123. — DE MADAME DE SÉVIGNÉ AU COMTE DE BUSSY RABUTIN.

À Paris, ce 19e décembre 1670.

Voilà M. de Plombières[1] à qui je parlois de vous avec plaisir et déplaisir. Je ne vous fais pas valoir, mon cher cousin, la douleur que j’ai de l’état de votre fortune : ce seroit vouloir escroquer des reconnoissances. Quand je vois des gens fort heureux, je suis au désespoir : cela n’est pas d’une belle âme ; mais le moyen aussi de souffrir des coups de tonnerre de bonheur comme il y en a, dit-on, pour les inclinations !

Je vous remercie de votre compliment sur l’accouchement de ma fille ; c’en est trop pour une troisième fille de Grignan[2]. Mais que dites-vous de la charge de grand maréchal des logis qu’on vient de donner à votre cousin de Thianges ?

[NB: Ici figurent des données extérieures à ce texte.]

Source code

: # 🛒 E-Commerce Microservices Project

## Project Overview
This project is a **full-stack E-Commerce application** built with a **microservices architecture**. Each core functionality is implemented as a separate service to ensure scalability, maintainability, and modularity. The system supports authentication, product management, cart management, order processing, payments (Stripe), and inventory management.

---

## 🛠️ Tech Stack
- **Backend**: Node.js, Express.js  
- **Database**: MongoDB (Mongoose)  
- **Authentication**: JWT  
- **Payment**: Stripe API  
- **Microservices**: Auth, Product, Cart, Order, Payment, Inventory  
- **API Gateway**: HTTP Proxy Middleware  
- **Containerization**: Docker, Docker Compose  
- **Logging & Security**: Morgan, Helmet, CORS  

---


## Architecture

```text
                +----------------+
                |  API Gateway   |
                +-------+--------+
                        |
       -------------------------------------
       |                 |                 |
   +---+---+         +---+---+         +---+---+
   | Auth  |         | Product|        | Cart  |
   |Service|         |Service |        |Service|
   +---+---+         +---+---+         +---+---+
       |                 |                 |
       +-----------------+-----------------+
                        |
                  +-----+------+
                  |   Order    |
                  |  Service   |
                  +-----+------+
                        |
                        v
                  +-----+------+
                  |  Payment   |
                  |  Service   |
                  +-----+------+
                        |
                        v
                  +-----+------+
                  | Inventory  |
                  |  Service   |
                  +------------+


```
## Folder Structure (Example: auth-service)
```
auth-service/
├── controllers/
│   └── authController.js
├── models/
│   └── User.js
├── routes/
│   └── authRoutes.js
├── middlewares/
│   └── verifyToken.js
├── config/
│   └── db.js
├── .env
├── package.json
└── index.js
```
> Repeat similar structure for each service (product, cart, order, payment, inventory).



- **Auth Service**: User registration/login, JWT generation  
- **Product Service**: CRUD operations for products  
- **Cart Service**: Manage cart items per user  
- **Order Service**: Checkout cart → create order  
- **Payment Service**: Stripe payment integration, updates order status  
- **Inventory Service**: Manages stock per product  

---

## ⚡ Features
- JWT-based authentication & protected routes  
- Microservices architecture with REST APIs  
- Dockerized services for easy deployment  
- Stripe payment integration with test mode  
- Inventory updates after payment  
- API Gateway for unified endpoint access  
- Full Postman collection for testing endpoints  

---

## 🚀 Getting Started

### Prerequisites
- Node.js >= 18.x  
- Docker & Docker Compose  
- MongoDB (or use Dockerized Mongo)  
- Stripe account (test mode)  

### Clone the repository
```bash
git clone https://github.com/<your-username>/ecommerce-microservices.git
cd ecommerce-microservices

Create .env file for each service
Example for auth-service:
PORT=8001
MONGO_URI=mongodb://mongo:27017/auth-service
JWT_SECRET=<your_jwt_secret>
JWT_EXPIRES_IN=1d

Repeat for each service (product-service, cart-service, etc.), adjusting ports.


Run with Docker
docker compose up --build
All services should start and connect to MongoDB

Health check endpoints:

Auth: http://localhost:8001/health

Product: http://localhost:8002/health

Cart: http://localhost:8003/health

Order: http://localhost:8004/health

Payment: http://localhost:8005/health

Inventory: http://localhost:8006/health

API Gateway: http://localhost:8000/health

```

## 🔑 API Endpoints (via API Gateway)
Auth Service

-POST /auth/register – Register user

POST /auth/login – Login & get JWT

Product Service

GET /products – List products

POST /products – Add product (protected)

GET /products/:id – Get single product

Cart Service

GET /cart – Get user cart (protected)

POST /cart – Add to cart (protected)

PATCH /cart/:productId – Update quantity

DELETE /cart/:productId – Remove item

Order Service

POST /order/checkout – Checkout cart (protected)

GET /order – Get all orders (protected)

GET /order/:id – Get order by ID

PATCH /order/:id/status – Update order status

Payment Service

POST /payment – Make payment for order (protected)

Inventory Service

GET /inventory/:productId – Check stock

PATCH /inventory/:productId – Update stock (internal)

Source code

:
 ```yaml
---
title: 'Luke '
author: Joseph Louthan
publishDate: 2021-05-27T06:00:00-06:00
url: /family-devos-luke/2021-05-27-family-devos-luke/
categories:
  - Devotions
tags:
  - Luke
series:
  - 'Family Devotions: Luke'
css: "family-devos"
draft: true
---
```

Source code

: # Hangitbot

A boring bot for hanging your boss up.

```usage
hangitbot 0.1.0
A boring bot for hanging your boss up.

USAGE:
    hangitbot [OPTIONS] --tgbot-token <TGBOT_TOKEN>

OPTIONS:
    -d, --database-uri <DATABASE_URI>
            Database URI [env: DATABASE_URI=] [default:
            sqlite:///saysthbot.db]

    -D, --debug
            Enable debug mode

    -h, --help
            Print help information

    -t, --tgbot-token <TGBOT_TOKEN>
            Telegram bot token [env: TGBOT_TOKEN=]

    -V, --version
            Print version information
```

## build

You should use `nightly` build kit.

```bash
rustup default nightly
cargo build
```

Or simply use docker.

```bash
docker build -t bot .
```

Chimène, qui l’eût cru ? — Rodrigue, qui l’eût dit[3] ?

Je me tais tout court : j’irois trop loin si je ne me retenois[4]. Je dirai encore pourtant que je suis au désespoir

quand je vois des gens heureux sans raison, et vous en l’état où vous êtes. Je trouve mon intérêt si mêlé avec le vôtre, et l’amour-propre si confondu avec l’amitié, qu’il est impossible de les démêler[5].

Adieu, Comte ; c’est grand dommage que nos étoiles nous aient séparés. Nous étions bien propres à vivre dans une même ville : nous nous entendons, ce me semble, à demi-mot. Je ne me réjouis pas bien sans vous ; et quand je ris, cela ne passe pas le nœud de la gorge. M. de Plombières me paroît passionné pour vous. Je voudrois bien, comme dit le maréchal de Gramont, que ce qu’il a dans la tête pour vous pût passer dans une autre tête que je dirois bien[6]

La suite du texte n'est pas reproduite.